Of course, these files will need to be added to the nagios.cfg file. After having followed the instructions while installing Nagios 4, these directories should already be added to our main Nagios configuration file.

It would also be worthwhile to use a version control mechanism such as Git (visit http://www.git-scm.com/), Hg (Mercurial, visit http://mercurial.selenic.com/) or SVN (Subversion, visit http://subversion.tigris.org/) to store your Nagios configuration. While this will add overhead to the process of applying configuration changes, it will also prevent someone from overwriting a file accidentally. It will also keep track of who changed which parts of the configuration, so you will always know whom to blame if things break down.

You might consider writing a simple script that will perform an export from the source code repository into a temporary directory, verify that Nagios works fine by using the nagios -v command and only if that did not fail, we will copy the new configuration in place of the older one and restart Nagios. This will make deployment of configuration changes much easier, especially in cases where multiple people are managing it.
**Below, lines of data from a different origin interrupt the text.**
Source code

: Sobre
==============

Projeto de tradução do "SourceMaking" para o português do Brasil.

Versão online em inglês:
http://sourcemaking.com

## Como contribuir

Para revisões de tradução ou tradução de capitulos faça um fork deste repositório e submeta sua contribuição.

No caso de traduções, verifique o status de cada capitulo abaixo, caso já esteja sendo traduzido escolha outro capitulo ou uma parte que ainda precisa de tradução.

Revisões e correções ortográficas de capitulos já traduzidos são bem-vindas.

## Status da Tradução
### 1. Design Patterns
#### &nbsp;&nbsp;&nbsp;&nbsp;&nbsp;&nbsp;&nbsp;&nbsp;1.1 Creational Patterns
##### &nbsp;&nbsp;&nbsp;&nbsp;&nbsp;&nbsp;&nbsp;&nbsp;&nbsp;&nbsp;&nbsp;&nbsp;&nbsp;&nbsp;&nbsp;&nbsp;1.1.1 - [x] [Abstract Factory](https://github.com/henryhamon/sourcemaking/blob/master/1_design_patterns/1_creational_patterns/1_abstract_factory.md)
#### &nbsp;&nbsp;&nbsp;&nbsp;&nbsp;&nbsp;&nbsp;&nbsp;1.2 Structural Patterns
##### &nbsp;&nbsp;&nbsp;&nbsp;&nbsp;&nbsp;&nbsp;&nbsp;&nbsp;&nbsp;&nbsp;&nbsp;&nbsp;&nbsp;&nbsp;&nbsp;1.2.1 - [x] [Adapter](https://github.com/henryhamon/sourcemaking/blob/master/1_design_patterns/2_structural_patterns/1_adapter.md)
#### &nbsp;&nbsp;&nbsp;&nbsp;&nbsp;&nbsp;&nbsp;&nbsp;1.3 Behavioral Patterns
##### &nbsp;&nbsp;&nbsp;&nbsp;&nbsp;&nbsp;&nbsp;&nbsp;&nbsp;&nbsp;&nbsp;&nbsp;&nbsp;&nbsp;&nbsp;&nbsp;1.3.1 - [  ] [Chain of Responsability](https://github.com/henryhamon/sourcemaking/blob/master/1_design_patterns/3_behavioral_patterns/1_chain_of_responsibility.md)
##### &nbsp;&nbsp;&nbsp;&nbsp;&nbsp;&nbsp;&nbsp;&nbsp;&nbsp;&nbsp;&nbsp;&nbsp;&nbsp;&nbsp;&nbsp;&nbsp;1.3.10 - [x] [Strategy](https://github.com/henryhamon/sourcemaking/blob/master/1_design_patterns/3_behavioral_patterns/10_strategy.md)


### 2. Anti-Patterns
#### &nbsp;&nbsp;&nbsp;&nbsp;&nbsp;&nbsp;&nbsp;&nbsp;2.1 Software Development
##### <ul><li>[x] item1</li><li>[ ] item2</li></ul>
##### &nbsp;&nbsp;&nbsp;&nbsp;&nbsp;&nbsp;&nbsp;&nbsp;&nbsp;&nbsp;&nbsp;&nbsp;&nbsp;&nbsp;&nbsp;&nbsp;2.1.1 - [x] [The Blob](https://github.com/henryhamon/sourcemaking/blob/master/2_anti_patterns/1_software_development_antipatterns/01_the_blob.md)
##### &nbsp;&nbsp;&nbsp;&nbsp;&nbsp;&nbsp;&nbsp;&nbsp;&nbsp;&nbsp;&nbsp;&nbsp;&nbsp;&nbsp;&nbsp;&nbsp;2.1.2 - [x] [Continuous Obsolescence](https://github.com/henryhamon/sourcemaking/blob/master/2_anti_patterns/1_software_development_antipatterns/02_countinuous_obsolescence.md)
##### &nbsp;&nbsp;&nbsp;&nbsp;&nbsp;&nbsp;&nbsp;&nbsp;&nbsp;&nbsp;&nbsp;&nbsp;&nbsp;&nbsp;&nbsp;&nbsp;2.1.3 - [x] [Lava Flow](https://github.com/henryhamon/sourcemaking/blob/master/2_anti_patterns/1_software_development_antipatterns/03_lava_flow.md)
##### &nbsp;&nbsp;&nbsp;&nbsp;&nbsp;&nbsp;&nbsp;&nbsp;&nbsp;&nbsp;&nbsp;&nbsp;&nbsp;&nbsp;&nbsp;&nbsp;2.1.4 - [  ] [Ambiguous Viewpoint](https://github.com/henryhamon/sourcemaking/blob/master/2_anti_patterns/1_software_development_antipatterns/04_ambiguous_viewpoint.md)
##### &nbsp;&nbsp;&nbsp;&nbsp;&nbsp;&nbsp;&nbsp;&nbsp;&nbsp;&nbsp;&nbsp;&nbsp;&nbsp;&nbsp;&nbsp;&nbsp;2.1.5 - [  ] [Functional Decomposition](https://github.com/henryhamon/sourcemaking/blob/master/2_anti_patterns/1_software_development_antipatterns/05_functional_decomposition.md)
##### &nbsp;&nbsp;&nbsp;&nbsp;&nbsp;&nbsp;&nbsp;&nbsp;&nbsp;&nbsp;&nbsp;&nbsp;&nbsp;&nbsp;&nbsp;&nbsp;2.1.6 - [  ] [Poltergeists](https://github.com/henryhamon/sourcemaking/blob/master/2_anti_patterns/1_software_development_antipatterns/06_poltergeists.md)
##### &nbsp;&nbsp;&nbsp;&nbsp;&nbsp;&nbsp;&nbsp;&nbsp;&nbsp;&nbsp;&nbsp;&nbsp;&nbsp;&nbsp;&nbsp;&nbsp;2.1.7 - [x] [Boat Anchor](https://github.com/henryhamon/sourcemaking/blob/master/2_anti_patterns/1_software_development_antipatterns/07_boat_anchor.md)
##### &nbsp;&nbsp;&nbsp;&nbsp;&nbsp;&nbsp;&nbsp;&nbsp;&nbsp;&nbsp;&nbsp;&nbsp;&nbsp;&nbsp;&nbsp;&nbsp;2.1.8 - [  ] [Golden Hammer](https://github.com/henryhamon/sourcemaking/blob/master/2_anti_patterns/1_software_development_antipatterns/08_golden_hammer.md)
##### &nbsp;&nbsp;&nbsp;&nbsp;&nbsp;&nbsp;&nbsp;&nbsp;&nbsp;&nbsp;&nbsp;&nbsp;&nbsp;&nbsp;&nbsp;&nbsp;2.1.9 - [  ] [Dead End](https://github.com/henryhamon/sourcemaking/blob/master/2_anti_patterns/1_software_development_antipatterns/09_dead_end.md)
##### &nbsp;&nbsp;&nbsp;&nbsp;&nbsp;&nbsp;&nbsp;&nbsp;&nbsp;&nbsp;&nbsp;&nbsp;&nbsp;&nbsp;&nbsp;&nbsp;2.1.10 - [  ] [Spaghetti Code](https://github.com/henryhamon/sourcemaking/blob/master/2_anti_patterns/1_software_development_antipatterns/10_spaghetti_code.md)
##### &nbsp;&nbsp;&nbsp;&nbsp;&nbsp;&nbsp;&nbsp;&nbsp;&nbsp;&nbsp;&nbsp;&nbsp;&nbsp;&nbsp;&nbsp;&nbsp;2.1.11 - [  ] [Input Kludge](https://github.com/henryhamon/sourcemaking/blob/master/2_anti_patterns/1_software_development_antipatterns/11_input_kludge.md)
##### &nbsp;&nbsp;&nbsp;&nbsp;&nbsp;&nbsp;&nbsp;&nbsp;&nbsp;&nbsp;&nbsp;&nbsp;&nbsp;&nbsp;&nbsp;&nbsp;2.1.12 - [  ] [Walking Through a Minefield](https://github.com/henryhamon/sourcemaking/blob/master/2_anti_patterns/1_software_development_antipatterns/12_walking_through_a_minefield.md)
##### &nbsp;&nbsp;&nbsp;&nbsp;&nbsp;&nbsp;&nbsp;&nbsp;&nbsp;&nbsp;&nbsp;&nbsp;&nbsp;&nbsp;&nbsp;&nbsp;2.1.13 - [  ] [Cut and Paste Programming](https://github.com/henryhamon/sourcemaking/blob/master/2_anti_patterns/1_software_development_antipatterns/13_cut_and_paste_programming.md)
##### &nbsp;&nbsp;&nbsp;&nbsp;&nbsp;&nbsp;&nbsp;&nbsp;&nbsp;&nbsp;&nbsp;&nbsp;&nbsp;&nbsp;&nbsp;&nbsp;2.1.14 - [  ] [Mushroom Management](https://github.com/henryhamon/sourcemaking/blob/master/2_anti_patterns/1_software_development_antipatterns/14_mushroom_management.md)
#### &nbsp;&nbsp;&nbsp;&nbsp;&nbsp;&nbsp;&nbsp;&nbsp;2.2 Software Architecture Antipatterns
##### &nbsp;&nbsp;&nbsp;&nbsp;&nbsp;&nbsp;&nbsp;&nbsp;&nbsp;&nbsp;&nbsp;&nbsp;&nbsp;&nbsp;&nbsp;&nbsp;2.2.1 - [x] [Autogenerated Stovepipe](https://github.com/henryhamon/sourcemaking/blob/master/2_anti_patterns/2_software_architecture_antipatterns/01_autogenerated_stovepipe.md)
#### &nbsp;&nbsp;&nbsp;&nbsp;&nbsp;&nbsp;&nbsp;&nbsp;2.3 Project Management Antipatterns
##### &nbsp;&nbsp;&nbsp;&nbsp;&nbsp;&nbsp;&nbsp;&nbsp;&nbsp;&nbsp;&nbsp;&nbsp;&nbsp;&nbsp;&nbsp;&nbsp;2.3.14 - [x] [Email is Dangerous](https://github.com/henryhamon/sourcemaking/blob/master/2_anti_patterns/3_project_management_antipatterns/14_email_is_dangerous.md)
As for naming the files themselves—for time periods, contacts, and commands, it is recommended that you keep single definitions per file, as in contacts/nagiosadmin.cfg. This greatly reduces naming collisions and also makes it much easier to find particular object definitions.

Storing hosts and services might be done in a slightly different way—host definitions should go to the hosts subdirectory, and the file should be named the same as the hostname, for example, hosts/localhost.cfg. Services can be split into two different types and stored, depending on how they are defined and used.

Services that are associated with more than one host should be stored in the services subdirectory. A good example is the SSH service, which is present on the majority of systems. In this case, it should go to services/ssh.cfg, and use host groups to associate it with the hosts that actually offer connection over this protocol.

Services that are specific to a host should be handled differently. It's best to store them in the same file as the host definition. A good example might be checking the disk space on partitions that might be specific to a particular machine, such as checking the /oracle partition on a host that's dedicated to Oracle databases.

For handling groups, it is recommended to create files called groups.cfg, and define all groups in it, without any members. Then, while defining a contact, host, or group, you can define to which groups it belongs by using the contactgroups, hostgroups, or servicegroups directives accordingly. This way, if you disable a particular object by deleting or commenting out its definition, the definition of the group itself will still work.

If you plan on having a large number of both check command and notify command definitions, you may want to split this into two separate directories—checkcommands and notifycommands. You can also use a single commands subdirectory, prefix the file names, and store the files in a single directory, for example, commands/check_ssh.cfg and commands/notify_jabber.cfg.